If you are working in the Sport Data Valley JupyterHub environment, this library is automatically installed.

If you are working in a different Python environment, this library can be installed from PyPI:

pip install sdvclient

When you have previously installed the library and want to upgrade to a newer version:

pip install --upgrade sdvclient

Usage

import sdvclient as sdv


for dataset in sdv.my_datasets():
    # Do something
    pass

The dataset summaries that are returned from my_datasets() have attributes like title, event_start, event_end, owner, sport, tags and more...

dataset.sport
>>> "sports.riding"

To retrieve data from your network:

import sdvclient as sdv


for dataset in sdv.network_datasets():
    # Do something
    pass

Limit the number of results

Both sdv.my_datasets() and sdv.network_datasets() accept an optional limit argument that can be used to limit the number of dataset summaries that are returned.

import sdvclient as sdv

for dataset in sdv.my_datasets(limit=10):
    # Process maximum 10 datasets
    pass

Please note that if there are less datasets available then the limit you specify, the number of returned dataset summaries is lower than limit.

Filter network data

sdv.network_datasets() accepts an optional query argument that can be used to filter the returned datasets:

import sdvclient as sdv

for dataset in sdv.network_datasets(query="strava"):
    # Process datasets that are matched by the "strava" query
    pass

Please note that the query argument filters on all the fields of a dataset. This means that filtering on the name of a user does not necessarily only retrieve data for that user, as this name may also occur anywhere else in a different dataset.
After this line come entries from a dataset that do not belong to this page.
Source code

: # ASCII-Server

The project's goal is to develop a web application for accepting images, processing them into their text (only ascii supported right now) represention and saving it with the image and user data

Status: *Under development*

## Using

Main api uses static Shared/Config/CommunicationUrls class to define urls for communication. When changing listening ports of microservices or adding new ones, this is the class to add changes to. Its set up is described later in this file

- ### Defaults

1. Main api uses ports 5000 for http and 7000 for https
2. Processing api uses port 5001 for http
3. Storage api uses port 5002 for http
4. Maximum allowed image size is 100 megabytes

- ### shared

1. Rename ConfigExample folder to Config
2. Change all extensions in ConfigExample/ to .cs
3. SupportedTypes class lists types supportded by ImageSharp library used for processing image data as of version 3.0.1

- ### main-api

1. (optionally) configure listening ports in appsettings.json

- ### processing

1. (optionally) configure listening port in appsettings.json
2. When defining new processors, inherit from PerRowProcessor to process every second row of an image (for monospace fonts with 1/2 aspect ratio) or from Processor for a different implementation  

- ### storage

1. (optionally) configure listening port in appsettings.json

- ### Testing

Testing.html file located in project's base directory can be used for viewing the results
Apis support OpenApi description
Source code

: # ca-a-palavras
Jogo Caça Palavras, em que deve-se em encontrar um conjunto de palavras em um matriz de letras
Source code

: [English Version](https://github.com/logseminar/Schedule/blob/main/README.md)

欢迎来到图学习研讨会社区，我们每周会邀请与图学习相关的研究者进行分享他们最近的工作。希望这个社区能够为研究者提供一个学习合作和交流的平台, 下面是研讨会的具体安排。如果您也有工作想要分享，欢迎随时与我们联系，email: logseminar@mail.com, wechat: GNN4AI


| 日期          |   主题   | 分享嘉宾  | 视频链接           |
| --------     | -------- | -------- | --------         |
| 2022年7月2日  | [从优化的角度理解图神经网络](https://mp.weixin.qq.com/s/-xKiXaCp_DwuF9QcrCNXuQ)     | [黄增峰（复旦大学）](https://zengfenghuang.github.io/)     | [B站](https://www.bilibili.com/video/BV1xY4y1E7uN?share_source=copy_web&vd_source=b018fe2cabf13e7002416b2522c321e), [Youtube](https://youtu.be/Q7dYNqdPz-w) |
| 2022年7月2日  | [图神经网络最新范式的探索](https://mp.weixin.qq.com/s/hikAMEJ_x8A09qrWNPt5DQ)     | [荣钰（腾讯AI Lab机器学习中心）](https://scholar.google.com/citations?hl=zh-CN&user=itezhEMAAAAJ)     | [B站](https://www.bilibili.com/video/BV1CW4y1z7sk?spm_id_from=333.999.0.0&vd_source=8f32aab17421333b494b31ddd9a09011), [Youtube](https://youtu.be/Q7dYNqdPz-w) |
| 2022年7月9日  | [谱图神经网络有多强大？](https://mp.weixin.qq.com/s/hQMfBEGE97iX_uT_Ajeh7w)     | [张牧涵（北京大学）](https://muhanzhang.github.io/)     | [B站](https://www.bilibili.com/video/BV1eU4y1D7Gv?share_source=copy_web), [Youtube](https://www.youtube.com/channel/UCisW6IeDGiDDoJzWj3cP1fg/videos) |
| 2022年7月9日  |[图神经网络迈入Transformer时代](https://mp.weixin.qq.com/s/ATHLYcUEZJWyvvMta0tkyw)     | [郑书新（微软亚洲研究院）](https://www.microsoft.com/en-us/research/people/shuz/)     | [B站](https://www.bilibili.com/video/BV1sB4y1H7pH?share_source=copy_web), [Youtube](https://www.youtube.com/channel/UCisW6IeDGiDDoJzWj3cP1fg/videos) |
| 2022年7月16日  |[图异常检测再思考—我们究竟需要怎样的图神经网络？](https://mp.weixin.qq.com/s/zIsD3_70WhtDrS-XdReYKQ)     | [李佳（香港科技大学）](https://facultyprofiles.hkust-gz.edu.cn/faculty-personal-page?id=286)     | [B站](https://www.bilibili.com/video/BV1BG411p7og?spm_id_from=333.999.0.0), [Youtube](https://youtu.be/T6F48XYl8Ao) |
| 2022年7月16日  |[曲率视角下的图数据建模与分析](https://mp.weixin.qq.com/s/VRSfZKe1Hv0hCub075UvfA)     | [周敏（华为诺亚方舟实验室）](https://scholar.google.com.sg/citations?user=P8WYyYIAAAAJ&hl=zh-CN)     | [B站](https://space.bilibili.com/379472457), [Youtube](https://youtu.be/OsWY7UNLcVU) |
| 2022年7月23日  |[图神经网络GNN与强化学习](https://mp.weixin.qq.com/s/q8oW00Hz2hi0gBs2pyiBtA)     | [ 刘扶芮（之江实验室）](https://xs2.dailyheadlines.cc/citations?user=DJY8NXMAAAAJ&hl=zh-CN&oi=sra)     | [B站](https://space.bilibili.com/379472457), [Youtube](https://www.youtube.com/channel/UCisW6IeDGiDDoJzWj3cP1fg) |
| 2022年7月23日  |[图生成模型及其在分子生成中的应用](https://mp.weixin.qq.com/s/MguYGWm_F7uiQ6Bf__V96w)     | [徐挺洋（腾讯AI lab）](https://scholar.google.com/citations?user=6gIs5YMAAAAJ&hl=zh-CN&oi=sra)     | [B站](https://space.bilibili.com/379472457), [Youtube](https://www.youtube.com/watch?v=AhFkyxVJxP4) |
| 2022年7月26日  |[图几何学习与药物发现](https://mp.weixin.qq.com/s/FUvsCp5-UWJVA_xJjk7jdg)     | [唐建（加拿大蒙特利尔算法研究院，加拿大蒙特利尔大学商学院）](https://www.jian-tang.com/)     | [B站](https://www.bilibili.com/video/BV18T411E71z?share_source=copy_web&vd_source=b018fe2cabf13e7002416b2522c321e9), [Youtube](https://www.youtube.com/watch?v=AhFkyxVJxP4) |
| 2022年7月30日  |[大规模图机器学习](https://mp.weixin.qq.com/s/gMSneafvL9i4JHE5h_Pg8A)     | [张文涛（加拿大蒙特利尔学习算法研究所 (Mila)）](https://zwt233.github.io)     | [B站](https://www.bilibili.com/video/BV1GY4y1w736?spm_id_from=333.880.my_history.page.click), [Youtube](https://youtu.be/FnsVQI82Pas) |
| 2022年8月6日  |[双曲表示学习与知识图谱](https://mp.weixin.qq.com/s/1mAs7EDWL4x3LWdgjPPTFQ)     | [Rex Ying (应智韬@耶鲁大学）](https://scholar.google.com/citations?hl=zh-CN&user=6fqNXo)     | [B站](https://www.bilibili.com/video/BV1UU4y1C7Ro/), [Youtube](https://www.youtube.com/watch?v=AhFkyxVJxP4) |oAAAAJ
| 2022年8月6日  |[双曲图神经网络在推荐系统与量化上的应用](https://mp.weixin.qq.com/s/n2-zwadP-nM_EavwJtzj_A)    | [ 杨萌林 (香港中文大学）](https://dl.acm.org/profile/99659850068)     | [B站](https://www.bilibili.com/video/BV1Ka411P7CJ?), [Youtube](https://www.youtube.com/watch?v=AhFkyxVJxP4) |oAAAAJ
N.B. The query argument is not available for sdv.my_datasets().

Retrieving raw/full data

After you have retrieved a dataset summary, you can then continue to download the raw/full data from this dataset by calling the get_data() method on this object:

import sdvclient as sdv

for dataset in sdv.my_datasets():
    full_data = dataset.get_data()

Or you can retrieve the raw/full data directly if you know the dataset id:

import sdvclient as sdv

full_data = sdv.get_data(id=1337)

Every object that is returned from get_data() has attributes like title, event_start, event_end, owner, sport, type, tags and more fields depending on the data_type. For example a dataset with type strava_type has an attribute dataframe that contains a pandas.DataFrame with the data from this dataset.

dataset.data_type
>>> "strava_type"
dataset.dataframe
>>> <pandas.DataFrame>

Strava data type

As mentioned above, dasets of type strava_type have an attribute dataframe with the corresponding data in a dataframe:

dataset.data_type
>>> "strava_type"
dataset.dataframe
>>> <pandas.DataFrame>

Questionnaire data type

Datasets of type questionnaire have a questions attribute which contains of all the questions and answers in the questionnaire. For each question+answer, the question and answer are available on the question and answer attributes, respectivily.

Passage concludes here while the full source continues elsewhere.